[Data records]

================

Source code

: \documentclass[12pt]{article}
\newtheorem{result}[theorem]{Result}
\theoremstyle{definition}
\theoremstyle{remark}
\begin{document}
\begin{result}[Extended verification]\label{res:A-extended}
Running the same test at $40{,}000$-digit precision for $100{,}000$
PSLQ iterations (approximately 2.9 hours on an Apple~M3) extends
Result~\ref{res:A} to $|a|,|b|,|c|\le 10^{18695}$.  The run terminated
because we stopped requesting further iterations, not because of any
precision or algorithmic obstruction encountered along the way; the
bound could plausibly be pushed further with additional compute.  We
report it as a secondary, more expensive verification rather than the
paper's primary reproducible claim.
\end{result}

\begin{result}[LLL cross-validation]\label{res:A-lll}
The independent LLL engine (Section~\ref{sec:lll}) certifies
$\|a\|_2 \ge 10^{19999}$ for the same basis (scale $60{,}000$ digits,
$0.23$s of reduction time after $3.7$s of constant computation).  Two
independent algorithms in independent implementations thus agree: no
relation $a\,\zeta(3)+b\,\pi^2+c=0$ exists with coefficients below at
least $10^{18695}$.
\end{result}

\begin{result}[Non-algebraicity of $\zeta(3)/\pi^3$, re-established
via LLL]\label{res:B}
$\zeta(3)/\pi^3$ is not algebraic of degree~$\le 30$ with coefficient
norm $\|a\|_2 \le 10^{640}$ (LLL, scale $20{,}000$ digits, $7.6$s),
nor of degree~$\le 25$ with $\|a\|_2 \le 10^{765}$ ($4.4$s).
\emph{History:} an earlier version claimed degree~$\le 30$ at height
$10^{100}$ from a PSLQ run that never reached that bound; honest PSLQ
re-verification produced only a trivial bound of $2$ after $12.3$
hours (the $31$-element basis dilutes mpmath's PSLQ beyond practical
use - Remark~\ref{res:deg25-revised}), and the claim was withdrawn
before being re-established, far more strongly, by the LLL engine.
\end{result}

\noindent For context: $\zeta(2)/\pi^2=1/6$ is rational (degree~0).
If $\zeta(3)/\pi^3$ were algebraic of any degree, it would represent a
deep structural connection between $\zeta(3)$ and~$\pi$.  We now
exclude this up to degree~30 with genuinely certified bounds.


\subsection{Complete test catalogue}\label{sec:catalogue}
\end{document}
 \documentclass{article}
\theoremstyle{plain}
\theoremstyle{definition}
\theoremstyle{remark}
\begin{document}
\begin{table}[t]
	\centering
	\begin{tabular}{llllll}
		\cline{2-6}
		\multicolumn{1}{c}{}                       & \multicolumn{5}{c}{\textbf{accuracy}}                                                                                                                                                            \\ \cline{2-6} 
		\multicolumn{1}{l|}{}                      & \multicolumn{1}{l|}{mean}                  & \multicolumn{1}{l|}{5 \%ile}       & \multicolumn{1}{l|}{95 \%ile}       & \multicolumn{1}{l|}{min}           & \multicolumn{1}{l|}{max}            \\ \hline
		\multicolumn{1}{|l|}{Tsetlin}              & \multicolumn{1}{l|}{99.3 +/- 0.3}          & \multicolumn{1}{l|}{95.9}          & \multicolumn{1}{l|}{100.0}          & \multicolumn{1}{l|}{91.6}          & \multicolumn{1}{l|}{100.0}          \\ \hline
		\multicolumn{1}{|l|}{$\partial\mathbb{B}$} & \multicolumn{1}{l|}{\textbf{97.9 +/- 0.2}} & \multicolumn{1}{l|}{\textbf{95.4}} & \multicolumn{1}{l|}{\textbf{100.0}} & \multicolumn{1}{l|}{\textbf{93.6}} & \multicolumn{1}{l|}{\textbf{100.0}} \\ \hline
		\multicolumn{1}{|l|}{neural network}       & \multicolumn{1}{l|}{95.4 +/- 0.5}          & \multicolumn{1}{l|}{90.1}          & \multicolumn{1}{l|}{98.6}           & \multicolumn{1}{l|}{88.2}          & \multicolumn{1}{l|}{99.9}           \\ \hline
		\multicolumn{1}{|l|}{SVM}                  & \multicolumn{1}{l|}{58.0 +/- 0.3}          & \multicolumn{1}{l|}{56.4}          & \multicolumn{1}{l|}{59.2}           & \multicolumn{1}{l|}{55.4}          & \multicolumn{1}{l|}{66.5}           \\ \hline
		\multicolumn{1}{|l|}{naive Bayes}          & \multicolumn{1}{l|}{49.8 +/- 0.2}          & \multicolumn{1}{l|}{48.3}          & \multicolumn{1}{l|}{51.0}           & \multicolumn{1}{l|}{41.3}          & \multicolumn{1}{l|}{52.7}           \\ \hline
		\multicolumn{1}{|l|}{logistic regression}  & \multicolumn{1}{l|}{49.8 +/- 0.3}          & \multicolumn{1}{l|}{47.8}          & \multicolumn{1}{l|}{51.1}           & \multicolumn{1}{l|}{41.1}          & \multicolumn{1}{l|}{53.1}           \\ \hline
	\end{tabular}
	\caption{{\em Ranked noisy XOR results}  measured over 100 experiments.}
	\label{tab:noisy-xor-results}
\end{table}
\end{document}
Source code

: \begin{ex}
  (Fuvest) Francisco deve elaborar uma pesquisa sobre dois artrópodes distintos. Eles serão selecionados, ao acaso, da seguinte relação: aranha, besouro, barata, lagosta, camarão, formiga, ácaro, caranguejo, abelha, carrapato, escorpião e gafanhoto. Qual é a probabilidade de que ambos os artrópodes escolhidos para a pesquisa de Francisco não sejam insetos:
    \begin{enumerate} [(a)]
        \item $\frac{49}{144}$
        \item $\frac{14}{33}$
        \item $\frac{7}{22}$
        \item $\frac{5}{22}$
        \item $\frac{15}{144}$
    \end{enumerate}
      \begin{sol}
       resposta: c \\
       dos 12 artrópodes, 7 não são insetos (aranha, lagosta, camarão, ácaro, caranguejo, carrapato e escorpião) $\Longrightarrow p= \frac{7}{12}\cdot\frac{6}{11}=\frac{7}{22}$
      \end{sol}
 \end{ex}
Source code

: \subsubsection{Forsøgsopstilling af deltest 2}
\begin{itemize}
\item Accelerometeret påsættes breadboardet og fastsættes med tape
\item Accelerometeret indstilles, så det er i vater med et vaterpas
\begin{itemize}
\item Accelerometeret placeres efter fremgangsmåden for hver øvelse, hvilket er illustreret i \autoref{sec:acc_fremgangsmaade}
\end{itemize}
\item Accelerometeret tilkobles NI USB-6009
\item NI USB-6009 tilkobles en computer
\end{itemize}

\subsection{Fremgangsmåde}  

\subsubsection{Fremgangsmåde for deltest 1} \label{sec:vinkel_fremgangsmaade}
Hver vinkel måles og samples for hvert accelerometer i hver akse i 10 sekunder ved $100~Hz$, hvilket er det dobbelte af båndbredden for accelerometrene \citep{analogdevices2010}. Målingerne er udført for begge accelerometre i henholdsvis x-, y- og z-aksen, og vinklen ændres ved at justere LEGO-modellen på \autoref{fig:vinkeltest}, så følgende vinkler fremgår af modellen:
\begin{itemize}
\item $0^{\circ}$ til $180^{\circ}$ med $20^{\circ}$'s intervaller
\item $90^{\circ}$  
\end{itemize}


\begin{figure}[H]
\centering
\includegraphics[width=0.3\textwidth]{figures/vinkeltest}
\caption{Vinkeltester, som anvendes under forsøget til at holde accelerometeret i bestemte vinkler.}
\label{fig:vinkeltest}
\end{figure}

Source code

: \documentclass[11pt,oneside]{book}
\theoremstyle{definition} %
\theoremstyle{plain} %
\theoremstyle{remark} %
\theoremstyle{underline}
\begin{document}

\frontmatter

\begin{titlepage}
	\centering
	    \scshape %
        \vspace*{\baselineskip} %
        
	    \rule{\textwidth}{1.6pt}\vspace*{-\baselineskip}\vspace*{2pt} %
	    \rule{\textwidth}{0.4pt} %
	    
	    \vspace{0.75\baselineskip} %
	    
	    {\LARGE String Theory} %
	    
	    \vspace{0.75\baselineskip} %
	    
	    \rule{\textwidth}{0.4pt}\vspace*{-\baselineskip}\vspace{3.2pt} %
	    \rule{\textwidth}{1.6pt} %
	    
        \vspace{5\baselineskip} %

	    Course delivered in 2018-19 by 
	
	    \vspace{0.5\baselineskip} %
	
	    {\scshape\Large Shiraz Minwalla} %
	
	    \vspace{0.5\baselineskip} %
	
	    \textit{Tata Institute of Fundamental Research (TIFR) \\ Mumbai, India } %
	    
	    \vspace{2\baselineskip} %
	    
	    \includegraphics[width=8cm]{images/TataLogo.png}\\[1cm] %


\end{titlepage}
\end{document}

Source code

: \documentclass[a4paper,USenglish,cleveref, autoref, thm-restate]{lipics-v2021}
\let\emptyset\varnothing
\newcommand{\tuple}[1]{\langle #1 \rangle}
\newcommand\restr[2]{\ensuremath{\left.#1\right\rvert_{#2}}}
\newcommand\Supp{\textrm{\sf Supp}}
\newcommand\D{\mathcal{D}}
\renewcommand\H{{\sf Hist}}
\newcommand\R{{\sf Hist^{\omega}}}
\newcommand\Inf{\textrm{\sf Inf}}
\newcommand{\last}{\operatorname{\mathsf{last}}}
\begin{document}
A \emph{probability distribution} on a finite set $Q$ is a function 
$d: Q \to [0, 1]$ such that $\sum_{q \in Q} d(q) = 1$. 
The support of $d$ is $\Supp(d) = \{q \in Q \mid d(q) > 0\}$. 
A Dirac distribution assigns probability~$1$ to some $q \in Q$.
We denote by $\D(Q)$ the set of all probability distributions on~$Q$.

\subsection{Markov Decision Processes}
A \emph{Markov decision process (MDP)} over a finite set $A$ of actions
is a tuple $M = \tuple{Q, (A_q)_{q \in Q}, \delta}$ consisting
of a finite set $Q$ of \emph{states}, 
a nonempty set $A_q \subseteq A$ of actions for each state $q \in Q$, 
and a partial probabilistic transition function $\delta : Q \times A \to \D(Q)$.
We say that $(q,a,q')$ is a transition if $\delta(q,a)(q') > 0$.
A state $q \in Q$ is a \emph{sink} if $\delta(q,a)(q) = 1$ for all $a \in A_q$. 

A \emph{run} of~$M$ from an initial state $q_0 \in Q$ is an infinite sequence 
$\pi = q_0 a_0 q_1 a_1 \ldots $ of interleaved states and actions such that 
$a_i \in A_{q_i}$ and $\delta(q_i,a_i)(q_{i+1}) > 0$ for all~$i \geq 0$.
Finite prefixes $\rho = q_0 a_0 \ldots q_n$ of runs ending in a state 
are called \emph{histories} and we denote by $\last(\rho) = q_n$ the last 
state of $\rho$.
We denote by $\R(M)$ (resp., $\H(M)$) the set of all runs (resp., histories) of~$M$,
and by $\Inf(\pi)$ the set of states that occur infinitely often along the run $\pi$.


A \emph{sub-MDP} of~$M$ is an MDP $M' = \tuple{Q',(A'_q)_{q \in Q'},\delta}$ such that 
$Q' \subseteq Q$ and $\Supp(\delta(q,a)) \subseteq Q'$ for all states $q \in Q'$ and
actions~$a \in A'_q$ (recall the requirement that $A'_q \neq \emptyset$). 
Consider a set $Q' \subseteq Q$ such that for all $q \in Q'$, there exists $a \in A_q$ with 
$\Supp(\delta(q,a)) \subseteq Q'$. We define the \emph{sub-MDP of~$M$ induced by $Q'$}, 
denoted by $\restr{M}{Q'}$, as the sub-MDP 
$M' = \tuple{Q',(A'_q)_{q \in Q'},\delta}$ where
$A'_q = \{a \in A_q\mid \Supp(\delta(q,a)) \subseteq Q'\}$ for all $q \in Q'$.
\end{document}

================

> _HOW TO COMPLETE THIS TASK_: Beginning with the line above that contains "The independent LLL", copy each line exactly up to and including the line that contains "re-verification produced only", and go no further.

> _ANSWER BELOW_:
The independent LLL engine (Section~\ref{sec:lll}) certifies
$\|a\|_2 \ge 10^{19999}$ for the same basis (scale $60{,}000$ digits,
$0.23$s of reduction time after $3.7$s of constant computation).  Two
independent algorithms in independent implementations thus agree: no
relation $a\,\zeta(3)+b\,\pi^2+c=0$ exists with coefficients below at
least $10^{18695}$.
\end{result}

\begin{result}[Non-algebraicity of $\zeta(3)/\pi^3$, re-established
via LLL]\label{res:B}
$\zeta(3)/\pi^3$ is not algebraic of degree~$\le 30$ with coefficient
norm $\|a\|_2 \le 10^{640}$ (LLL, scale $20{,}000$ digits, $7.6$s),
nor of degree~$\le 25$ with $\|a\|_2 \le 10^{765}$ ($4.4$s).
\emph{History:} an earlier version claimed degree~$\le 30$ at height
$10^{100}$ from a PSLQ run that never reached that bound; honest PSLQ
re-verification produced only a trivial bound of $2$ after $12.3$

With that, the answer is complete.